__Task goal__.
Search the entries below for the word "Players", then copy each line in which it is found.

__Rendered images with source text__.
___
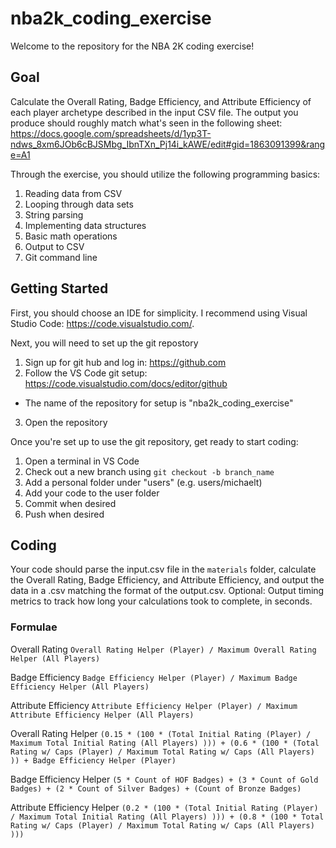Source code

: # nba2k_coding_exercise
Welcome to the repository for the NBA 2K coding exercise! 

## Goal
Calculate the Overall Rating, Badge Efficiency, and Attribute Efficiency of each player archetype described in the input CSV file. The output you produce should roughly match what's seen in the following sheet: https://docs.google.com/spreadsheets/d/1yp3T-ndws_8xm6JOb6cBJSMbg_IbnTXn_Pj14i_kAWE/edit#gid=1863091399&range=A1

Through the exercise, you should utilize the following programming basics:
1. Reading data from CSV
2. Looping through data sets
3. String parsing
4. Implementing data structures
5. Basic math operations
6. Output to CSV
7. Git command line

## Getting Started
First, you should choose an IDE for simplicity. I recommend using Visual Studio Code: https://code.visualstudio.com/.

Next, you will need to set up the git repostory
1. Sign up for git hub and log in: https://github.com
2. Follow the VS Code git setup: https://code.visualstudio.com/docs/editor/github
- The name of the repository for setup is "nba2k_coding_exercise"
3. Open the repository

Once you're set up to use the git repository, get ready to start coding:
1. Open a terminal in VS Code
2. Check out a new branch using `git checkout -b branch_name`
3. Add a personal folder under "users" (e.g. users/michaelt)
4. Add your code to the user folder
5. Commit when desired
6. Push when desired

## Coding
Your code should parse the input.csv file in the `materials` folder, calculate the Overall Rating, Badge Efficiency, and Attribute Efficiency, and output the data in a .csv matching the format of the output.csv. Optional: Output timing metrics to track how long your calculations took to complete, in seconds.

### Formulae
Overall Rating
`Overall Rating Helper (Player) / Maximum Overall Rating Helper (All Players)`

Badge Efficiency
`Badge Efficiency Helper (Player) / Maximum Badge Efficiency Helper (All Players)`

Attribute Efficiency
`Attribute Efficiency Helper (Player) / Maximum Attribute Efficiency Helper (All Players)`

Overall Rating Helper
`(0.15 * (100 * (Total Initial Rating (Player) / Maximum Total Initial Rating (All Players) ))) + (0.6 * (100 * (Total Rating w/ Caps (Player) / Maximum Total Rating w/ Caps (All Players) )) + Badge Efficiency Helper (Player)`

Badge Efficiency Helper
`(5 * Count of HOF Badges) + (3 * Count of Gold Badges) + (2 * Count of Silver Badges) + (Count of Bronze Badges)`

Attribute Efficiency Helper
`(0.2 * (100 * (Total Initial Rating (Player) / Maximum Total Initial Rating (All Players) ))) + (0.8 * (100 * Total Rating w/ Caps (Player) / Maximum Total Rating w/ Caps (All Players) )))`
___
__Solution to this problem__.
`Overall Rating Helper (Player) / Maximum Overall Rating Helper (All Players)`
`Badge Efficiency Helper (Player) / Maximum Badge Efficiency Helper (All Players)`
`Attribute Efficiency Helper (Player) / Maximum Attribute Efficiency Helper (All Players)`
`(0.15 * (100 * (Total Initial Rating (Player) / Maximum Total Initial Rating (All Players) ))) + (0.6 * (100 * (Total Rating w/ Caps (Player) / Maximum Total Rating w/ Caps (All Players) )) + Badge Efficiency Helper (Player)`
`(0.2 * (100 * (Total Initial Rating (Player) / Maximum Total Initial Rating (All Players) ))) + (0.8 * (100 * Total Rating w/ Caps (Player) / Maximum Total Rating w/ Caps (All Players) )))`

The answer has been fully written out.